Shiken: JALT Testing & Evaluation SIG NewsletterVol. 9 No. 2. Oct. 2005. (p. 29 - 30 [ISSN 1881-5537]
Statistical Analyses for Language Assessment
by Lyle F. Bachman (2004)
Mahwah, NJ: Cambridge University Press (364 + xiv pages)
This three-part work highlights key concepts and methods used in statistics for the benefit
of language teachers and researchers interested in test development. This work represents something of a hybrid: some
of it deals with the technical details needed to churn out statistical data, but it is also deeply concerned with the principles behind hard figures.
Part One lays the groundwork by covering elementary statistical concepts. Instead of going through lots of jargon,
the author shows how a few dozen terms are rooted in a limited number of fundamental concepts. One of the first key
concepts introduced is test usefulness, which presupposes reliability, validity, authenticity, interactiveness,
impact, and practicality. Though many tests attend to some of these features, Bachman emphasizes tests should seek
systematically address all of those factors. Variables limiting effective measurement such as underspecification,
subjectivity, and relativeness are mentioned along with ways to limit their deleterious influence.

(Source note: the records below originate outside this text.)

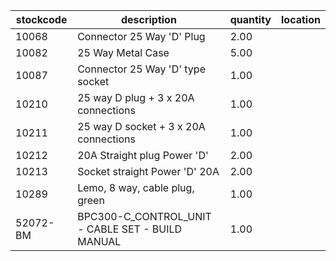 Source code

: |stockcode|description|quantity|location|
|---------|-----------|--------|--------|
|10068|Connector 25 Way 'D' Plug|2.00||
|10082|25 Way Metal Case|5.00||
|10087|Connector 25 Way 'D' type socket|1.00||
|10210|25 way D plug + 3 x 20A connections|1.00||
|10211|25 way D socket + 3 x 20A connections|1.00||
|10212|20A Straight plug Power 'D'|2.00||
|10213|Socket straight Power 'D' 20A|2.00||
|10289|Lemo, 8 way, cable plug, green|1.00||
|52072-BM|BPC300-C_CONTROL_UNIT - CABLE SET - BUILD MANUAL|1.00||
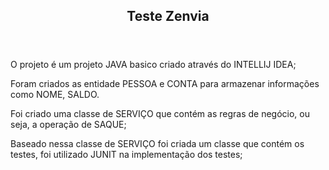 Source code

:</head><body><article id="e5175d7e-42ed-481e-b262-50a57034b6d2" class="page sans"><header><h1 class="page-title">Teste Zenvia</h1></header><div class="page-body"><p id="84273060-405b-4b9f-a5dd-7541bf7c5be6" class="">O projeto é um projeto JAVA basico criado através do INTELLIJ IDEA;</p><p id="88f20d50-1539-4f05-918e-ff0aa8470f84" class="">Foram criados as entidade PESSOA e CONTA para armazenar informações como NOME, SALDO.</p><p id="47e9953e-a4c5-472a-86d5-8f4d7cc15b06" class="">Foi criado uma classe de SERVIÇO que contém as regras de negócio, ou seja, a operação de SAQUE;</p><p id="47e34377-c5b8-4226-a8db-510a9918aa09" class="">Baseado nessa classe de SERVIÇO foi criada um classe que contém os testes, foi utilizado JUNIT na implementação dos testes;</p><p id="a0962cc8-9acd-4491-9a42-e6a774b8773c" class="">
</p></div></article></body></html>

Next Bachman addresses the issue of how to interpret test scores. After describing the qualities of univariate scores
(supposedly measuring a single variable), ways to describe scores measuring two or more things are considered.
Basic types of score distributions and measures of centrality and variance are clarified, along with correlation
measures widely used in classical testing theory. The advice about overcoming common correlation measurement
errors on pages 93-94 is especially helpful.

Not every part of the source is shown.